Comparative study of etiological profile and outcome in acute liver failure
DOI:
https://doi.org/10.18203/issn.2454-2156.IntJSciRep20191432Keywords:
Acute liver failure, Viral hepatitis, Hepatitis E virus, Drug-induced liver failureAbstract
Background: Acute liver failure (ALF) is a clinical syndrome that is marked by the sudden loss of hepatic function in a person without chronic liver disease. Clinical and etiological profile varies with geographical area and over time. The objective of this prospective study was to determine the etiological profile and outcome of ALF and to compare it with other major studies from India and US.
Methods: A total of 84 consecutive patients with a diagnosis of ALF were included in the study. The variables evaluated were demographic, signs and symptoms, biochemical parameters, etiological profile and outcome.

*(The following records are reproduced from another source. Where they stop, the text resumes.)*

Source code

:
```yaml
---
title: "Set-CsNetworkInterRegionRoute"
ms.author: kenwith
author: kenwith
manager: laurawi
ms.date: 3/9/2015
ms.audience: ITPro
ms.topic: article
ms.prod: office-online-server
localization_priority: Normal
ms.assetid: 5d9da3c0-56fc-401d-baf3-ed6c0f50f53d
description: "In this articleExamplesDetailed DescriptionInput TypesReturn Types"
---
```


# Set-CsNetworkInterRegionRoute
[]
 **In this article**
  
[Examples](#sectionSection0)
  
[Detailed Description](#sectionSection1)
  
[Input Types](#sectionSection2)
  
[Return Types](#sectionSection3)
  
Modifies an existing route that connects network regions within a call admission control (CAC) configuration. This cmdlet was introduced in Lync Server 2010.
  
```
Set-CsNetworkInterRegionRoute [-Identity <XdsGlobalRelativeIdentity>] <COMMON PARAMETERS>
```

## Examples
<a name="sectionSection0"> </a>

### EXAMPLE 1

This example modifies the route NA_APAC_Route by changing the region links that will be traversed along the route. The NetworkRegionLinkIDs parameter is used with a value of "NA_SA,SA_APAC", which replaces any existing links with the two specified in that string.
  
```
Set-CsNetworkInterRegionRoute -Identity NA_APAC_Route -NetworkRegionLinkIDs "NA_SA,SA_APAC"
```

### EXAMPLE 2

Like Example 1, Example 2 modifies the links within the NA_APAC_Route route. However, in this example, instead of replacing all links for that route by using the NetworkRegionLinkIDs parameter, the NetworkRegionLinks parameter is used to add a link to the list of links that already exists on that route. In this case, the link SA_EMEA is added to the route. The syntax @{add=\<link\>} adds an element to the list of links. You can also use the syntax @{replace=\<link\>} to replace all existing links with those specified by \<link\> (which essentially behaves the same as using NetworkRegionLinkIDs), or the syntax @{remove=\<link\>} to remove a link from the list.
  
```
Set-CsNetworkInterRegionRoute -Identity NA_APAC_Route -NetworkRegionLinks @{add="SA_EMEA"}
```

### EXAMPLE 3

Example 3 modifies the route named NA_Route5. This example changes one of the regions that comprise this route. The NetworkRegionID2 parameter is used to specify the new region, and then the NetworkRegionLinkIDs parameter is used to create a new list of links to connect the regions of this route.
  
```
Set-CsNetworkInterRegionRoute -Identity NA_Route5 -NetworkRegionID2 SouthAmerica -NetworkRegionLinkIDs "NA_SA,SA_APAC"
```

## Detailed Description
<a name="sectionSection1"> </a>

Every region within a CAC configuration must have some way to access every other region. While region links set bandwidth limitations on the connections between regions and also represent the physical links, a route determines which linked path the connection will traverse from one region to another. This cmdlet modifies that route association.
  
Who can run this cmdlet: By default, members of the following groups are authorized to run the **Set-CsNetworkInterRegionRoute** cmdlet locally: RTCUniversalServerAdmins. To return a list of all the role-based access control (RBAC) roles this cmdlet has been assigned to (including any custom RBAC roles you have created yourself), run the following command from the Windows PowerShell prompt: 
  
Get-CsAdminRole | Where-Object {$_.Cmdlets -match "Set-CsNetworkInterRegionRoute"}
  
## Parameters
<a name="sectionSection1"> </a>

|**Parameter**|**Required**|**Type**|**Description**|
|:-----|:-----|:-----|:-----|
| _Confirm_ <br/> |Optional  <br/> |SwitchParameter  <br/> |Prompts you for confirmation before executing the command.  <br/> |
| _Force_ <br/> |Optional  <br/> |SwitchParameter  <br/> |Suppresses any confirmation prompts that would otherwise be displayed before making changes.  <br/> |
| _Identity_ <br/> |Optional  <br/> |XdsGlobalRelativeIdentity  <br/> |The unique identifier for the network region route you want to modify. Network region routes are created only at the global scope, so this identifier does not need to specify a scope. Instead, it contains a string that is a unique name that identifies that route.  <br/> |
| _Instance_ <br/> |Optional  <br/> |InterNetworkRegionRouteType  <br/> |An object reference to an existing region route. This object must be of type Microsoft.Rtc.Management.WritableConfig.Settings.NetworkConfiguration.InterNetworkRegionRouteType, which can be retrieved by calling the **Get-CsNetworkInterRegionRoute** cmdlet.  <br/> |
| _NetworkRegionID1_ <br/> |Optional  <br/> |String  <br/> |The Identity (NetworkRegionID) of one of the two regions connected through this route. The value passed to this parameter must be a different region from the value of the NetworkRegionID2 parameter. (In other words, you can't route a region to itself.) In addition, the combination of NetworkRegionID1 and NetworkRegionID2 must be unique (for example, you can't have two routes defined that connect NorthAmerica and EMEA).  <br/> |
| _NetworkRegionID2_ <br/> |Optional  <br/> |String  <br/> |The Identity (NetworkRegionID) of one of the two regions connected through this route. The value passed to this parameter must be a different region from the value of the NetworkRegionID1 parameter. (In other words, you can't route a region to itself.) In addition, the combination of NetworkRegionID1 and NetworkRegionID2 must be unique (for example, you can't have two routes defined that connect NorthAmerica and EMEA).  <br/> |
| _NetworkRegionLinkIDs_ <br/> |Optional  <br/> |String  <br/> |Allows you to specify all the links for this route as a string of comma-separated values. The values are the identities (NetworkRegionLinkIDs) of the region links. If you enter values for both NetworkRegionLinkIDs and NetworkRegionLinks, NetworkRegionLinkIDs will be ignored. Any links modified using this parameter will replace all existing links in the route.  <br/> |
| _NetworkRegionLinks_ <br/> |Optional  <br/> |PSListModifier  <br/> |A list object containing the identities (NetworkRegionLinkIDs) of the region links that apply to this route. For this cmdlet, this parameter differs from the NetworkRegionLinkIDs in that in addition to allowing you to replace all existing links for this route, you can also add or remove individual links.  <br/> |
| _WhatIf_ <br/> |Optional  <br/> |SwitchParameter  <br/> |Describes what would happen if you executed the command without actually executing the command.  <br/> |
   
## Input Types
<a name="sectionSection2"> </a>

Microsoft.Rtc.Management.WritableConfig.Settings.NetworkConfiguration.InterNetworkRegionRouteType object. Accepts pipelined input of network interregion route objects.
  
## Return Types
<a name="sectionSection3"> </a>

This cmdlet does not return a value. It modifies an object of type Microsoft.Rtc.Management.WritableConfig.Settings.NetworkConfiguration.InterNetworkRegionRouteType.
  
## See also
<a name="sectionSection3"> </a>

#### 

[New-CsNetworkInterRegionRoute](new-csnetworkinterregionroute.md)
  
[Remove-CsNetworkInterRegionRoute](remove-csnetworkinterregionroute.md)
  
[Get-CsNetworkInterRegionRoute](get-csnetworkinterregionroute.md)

Results: Viral hepatitis 32 (38.1%) was the most common cause of ALF but large number of the patients 30 (35.7%) had indeterminate aetiology. Among viral causes, acute hepatitis E (19.1%) was most common followed by hepatitis B (9.5%) and A (9.5%). Drug or toxic induced liver failure (17.8%) also contributed a significant proportion. Majority of the patients were male (51.9%) and the mean age was 39.48±20.11 years. Aetiology varied with other geographical area and even over time in the same area. Overall mortality was 44 (57.1%) in ALF patients, with highest mortality in indeterminate group (60%).
Conclusions: Like the rest of India, viral hepatitis was the common cause of ALF but a large number of patients 30 (35.7%) had indeterminate aetiology. Overall mortality was 57.1%. Our study highlights the differences in the profile of ALF from other earlier studies in India and the west.